BEGIN MATERIAL SUPPLIED

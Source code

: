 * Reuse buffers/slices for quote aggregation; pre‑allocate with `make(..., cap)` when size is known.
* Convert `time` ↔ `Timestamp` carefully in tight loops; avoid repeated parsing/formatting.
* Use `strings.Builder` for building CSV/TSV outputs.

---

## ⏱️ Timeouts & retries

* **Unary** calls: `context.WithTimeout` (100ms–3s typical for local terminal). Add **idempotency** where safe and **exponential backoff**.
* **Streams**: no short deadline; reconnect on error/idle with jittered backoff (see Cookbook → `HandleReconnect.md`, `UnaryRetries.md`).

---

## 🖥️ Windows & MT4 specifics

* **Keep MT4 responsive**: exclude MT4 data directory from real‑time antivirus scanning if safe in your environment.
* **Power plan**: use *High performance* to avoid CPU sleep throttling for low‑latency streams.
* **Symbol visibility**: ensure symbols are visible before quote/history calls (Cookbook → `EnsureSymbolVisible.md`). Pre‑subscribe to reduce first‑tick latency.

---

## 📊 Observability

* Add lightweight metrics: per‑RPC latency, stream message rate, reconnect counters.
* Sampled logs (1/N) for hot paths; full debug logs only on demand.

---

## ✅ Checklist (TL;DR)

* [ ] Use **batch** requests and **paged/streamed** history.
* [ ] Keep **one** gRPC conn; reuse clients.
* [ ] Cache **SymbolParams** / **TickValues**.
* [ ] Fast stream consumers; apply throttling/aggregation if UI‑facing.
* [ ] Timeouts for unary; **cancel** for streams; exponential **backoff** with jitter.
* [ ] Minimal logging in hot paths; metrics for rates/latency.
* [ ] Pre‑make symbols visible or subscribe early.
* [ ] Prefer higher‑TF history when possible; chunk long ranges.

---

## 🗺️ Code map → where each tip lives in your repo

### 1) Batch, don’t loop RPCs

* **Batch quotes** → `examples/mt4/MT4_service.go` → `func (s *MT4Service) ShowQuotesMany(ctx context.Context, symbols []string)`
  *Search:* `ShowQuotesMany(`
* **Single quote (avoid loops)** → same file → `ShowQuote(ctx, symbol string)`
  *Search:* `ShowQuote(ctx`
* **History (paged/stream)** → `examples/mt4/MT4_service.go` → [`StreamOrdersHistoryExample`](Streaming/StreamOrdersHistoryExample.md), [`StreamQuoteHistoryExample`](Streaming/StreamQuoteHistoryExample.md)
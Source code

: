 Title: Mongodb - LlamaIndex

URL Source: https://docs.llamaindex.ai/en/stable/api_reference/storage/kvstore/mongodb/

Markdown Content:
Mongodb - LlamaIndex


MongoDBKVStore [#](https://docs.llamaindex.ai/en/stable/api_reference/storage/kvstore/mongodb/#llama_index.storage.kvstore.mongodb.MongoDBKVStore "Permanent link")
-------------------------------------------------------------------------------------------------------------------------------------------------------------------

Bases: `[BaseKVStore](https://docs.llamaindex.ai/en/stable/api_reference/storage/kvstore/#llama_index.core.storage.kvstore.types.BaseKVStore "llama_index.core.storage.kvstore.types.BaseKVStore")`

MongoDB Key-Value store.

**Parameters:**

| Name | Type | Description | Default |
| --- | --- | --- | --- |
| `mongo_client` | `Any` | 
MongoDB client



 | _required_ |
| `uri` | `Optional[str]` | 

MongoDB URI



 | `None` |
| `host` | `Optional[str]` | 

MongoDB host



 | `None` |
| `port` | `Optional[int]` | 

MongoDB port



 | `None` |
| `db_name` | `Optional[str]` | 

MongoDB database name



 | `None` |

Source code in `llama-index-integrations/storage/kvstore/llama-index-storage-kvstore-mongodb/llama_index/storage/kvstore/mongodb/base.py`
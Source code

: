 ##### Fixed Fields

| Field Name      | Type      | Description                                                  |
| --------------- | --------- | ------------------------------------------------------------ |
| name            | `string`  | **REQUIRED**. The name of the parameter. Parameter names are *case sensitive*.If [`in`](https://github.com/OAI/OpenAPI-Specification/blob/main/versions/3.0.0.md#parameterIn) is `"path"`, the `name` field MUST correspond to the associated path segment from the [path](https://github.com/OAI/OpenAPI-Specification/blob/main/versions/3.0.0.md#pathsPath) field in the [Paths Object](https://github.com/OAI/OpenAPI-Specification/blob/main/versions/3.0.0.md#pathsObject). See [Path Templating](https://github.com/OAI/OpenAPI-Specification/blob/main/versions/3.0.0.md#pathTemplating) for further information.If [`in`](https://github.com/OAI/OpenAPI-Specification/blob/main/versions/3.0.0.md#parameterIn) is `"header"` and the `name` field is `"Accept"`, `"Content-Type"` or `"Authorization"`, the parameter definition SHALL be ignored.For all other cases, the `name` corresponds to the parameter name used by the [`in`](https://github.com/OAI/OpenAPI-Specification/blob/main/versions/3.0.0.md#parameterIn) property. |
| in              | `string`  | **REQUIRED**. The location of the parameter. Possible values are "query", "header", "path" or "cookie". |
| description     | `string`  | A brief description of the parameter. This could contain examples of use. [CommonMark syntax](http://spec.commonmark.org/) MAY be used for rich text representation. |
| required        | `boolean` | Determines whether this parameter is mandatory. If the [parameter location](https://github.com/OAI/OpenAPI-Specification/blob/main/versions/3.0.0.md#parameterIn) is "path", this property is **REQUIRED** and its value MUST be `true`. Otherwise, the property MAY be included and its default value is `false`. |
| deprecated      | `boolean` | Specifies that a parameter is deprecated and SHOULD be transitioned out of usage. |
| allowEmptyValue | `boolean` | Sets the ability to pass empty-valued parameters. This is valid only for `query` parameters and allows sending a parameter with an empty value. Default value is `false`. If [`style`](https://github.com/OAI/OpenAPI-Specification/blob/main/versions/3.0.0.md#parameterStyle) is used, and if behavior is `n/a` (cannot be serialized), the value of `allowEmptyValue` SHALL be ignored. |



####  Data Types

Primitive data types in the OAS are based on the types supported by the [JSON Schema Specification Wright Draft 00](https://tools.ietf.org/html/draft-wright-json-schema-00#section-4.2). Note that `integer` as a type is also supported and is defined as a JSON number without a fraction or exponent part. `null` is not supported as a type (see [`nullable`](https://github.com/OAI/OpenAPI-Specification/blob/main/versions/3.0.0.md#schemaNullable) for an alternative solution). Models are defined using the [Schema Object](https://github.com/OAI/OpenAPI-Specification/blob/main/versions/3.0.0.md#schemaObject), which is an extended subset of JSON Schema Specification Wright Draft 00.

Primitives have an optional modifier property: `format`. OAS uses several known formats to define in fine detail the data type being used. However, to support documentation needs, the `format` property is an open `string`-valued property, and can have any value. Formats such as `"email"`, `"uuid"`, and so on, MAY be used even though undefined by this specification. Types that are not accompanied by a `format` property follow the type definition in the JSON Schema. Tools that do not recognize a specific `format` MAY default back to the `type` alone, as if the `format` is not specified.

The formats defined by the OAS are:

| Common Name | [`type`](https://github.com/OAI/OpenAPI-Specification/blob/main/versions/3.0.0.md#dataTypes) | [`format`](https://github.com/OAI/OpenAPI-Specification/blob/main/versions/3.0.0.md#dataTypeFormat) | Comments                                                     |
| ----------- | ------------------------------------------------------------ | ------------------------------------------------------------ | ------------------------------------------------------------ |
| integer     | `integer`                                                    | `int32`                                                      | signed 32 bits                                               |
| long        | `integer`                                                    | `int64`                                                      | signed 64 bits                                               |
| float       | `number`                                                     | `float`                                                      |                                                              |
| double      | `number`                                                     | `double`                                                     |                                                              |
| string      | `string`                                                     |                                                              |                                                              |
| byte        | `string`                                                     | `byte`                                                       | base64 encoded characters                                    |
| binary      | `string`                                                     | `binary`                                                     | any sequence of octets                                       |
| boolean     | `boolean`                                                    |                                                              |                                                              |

END MATERIAL SUPPLIED

• TASK TO COMPLETE: Each line from the first line of the entries up to and including the line containing "and **exponential backoff**." should be transcribed exactly, with all other lines left out.

• PROBLEM SOLUTION:
Source code

: * Reuse buffers/slices for quote aggregation; pre‑allocate with `make(..., cap)` when size is known.
* Convert `time` ↔ `Timestamp` carefully in tight loops; avoid repeated parsing/formatting.
* Use `strings.Builder` for building CSV/TSV outputs.

---

## ⏱️ Timeouts & retries

* **Unary** calls: `context.WithTimeout` (100ms–3s typical for local terminal). Add **idempotency** where safe and **exponential backoff**.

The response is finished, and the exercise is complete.